(DIRECTIONS):
Within the lines below, find those that hold the string "którego" and copy each one.

(GIVEN ENTRIES):
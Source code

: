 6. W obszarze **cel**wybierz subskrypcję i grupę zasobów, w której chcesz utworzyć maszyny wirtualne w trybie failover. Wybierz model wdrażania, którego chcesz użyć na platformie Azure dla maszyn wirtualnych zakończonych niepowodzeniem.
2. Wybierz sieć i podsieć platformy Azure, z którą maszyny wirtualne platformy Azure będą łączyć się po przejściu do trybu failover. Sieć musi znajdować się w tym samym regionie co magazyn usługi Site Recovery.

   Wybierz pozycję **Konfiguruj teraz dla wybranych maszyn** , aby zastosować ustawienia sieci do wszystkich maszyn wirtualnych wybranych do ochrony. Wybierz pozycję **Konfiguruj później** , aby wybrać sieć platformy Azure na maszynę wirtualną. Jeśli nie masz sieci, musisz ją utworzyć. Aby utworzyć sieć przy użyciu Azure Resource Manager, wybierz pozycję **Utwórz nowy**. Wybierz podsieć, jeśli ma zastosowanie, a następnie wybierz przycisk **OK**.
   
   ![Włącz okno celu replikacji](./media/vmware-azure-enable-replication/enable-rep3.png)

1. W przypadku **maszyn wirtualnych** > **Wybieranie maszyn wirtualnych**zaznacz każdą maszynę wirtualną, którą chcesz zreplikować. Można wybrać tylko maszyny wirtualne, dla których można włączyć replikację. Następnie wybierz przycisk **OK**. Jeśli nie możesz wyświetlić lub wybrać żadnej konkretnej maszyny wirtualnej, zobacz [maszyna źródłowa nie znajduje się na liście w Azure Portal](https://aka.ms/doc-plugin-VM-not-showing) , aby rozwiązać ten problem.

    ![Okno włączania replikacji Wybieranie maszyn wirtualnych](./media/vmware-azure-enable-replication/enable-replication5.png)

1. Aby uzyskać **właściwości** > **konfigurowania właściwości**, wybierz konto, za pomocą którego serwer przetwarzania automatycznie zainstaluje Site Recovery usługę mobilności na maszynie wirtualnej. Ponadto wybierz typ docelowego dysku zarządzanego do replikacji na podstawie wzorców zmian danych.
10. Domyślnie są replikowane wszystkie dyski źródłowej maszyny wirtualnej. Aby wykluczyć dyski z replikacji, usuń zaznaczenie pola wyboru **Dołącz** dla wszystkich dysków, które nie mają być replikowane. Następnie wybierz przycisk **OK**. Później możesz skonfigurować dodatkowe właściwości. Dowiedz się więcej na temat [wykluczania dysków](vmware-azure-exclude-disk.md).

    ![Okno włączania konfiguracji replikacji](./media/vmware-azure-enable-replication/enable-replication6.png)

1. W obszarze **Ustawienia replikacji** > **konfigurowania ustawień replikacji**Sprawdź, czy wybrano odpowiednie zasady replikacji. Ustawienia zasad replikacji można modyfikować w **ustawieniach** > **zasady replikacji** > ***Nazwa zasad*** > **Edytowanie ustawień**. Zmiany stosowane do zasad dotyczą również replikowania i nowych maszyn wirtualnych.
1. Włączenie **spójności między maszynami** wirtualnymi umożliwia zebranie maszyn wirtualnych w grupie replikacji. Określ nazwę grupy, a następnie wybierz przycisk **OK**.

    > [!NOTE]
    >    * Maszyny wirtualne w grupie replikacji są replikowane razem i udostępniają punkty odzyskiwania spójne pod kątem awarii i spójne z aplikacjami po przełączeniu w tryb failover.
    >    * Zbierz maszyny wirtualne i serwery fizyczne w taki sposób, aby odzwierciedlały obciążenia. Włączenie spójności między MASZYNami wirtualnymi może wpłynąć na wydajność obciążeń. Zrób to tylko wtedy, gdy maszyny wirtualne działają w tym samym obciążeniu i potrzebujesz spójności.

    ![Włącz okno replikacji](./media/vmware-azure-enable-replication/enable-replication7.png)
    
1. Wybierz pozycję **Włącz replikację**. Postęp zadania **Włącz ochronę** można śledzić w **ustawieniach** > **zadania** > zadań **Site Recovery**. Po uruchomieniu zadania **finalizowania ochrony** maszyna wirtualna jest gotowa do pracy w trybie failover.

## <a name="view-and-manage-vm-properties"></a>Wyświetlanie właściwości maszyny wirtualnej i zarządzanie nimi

(ANSWER BOX):
: 6. W obszarze **cel**wybierz subskrypcję i grupę zasobów, w której chcesz utworzyć maszyny wirtualne w trybie failover. Wybierz model wdrażania, którego chcesz użyć na platformie Azure dla maszyn wirtualnych zakończonych niepowodzeniem.
1. Aby uzyskać **właściwości** > **konfigurowania właściwości**, wybierz konto, za pomocą którego serwer przetwarzania automatycznie zainstaluje Site Recovery usługę mobilności na maszynie wirtualnej. Ponadto wybierz typ docelowego dysku zarządzanego do replikacji na podstawie wzorców zmian danych.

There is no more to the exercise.